(TRY IT):
The output must contain exactly the lines from the top of the listing below through the line containing "### Server side configuration", and no pictures.

(RECORDS TO USE):
--
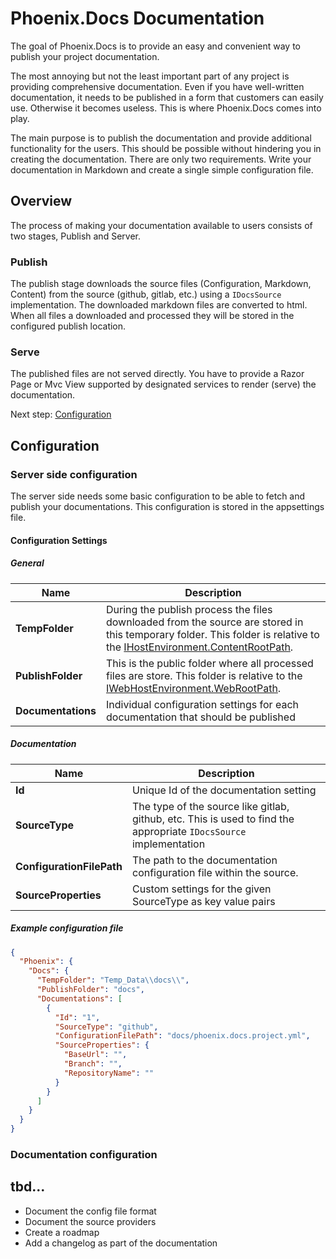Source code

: # Phoenix.Docs Documentation

The goal of Phoenix.Docs is to provide an easy and convenient way to publish your project documentation. 

The most annoying but not the least important part of any project is providing comprehensive documentation. Even if you have 
well-written documentation, it needs to be published in a form that customers can easily use. Otherwise it becomes useless. 
This is where Phoenix.Docs comes into play. 

The main purpose is to publish the documentation and provide additional functionality for the users. This should be possible without 
hindering you in creating the documentation. There are only two requirements. 
Write your documentation in Markdown and create a single simple configuration file.

## Overview

The process of making your documentation available to users consists of two stages, Publish and Server.

### Publish

The publish stage downloads the source files (Configuration, Markdown, Content) from 
the source (github, gitlab, etc.) using a `IDocsSource` implementation. The downloaded markdown files are
converted to html. When all files a downloaded and processed they will be stored in the configured publish location.

### Serve

The published files are not served directly. You have to provide a Razor Page or Mvc View supported by designated services 
to render (serve) the documentation.

Next step: [Configuration](configuration.md)

## Configuration

### Server side configuration

The server side needs some basic configuration to be able to fetch and publish your documentations. This configuration 
is stored in the appsettings file. 

#### Configuration Settings

##### General

|Name|Description|
|---|---|
|**TempFolder**|During the publish process the files downloaded from the source are stored in this temporary folder. This folder is relative to the [IHostEnvironment.ContentRootPath](https://learn.microsoft.com/en-us/dotnet/api/microsoft.extensions.hosting.ihostenvironment.contentrootpath?view=dotnet-plat-ext-7.0#microsoft-extensions-hosting-ihostenvironment-contentrootpath). |
|**PublishFolder**|This is the public folder where all processed files are store. This folder is relative to the [IWebHostEnvironment.WebRootPath](https://learn.microsoft.com/en-us/dotnet/api/microsoft.extensions.hosting.ihostenvironment.contentrootpath?view=dotnet-plat-ext-7.0#microsoft-extensions-hosting-ihostenvironment-contentrootpath).|
|**Documentations**|Individual configuration settings for each documentation that should be published|

##### Documentation
|Name|Description|
|---|---|
|**Id**|Unique Id of the documentation setting|
|**SourceType**|The type of the source like gitlab, github, etc. This is used to find the appropriate `IDocsSource` implementation|
|**ConfigurationFilePath**|The path to the documentation configuration file within the source.|
|**SourceProperties**|Custom settings for the given SourceType as key value pairs|

##### Example configuration file

```json
{
  "Phoenix": {
    "Docs": {
      "TempFolder": "Temp_Data\\docs\\",
      "PublishFolder": "docs",
      "Documentations": [
        {
          "Id": "1",
          "SourceType": "github",
          "ConfigurationFilePath": "docs/phoenix.docs.project.yml",
          "SourceProperties": {
            "BaseUrl": "",
            "Branch": "",
            "RepositoryName": ""
          }
        }
      ]
    }
  }
}

```

### Documentation configuration



## tbd...

- Document the config file format
- Document the source providers
- Create a roadmap
- Add a changelog as part of the documentation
--
(WRITTEN ANSWER):
Source code

: # Phoenix.Docs Documentation

The goal of Phoenix.Docs is to provide an easy and convenient way to publish your project documentation. 

The most annoying but not the least important part of any project is providing comprehensive documentation. Even if you have 
well-written documentation, it needs to be published in a form that customers can easily use. Otherwise it becomes useless. 
This is where Phoenix.Docs comes into play. 

The main purpose is to publish the documentation and provide additional functionality for the users. This should be possible without 
hindering you in creating the documentation. There are only two requirements. 
Write your documentation in Markdown and create a single simple configuration file.

## Overview

The process of making your documentation available to users consists of two stages, Publish and Server.

### Publish

The publish stage downloads the source files (Configuration, Markdown, Content) from 
the source (github, gitlab, etc.) using a `IDocsSource` implementation. The downloaded markdown files are
converted to html. When all files a downloaded and processed they will be stored in the configured publish location.

### Serve

The published files are not served directly. You have to provide a Razor Page or Mvc View supported by designated services 
to render (serve) the documentation.

Next step: [Configuration](configuration.md)

## Configuration

### Server side configuration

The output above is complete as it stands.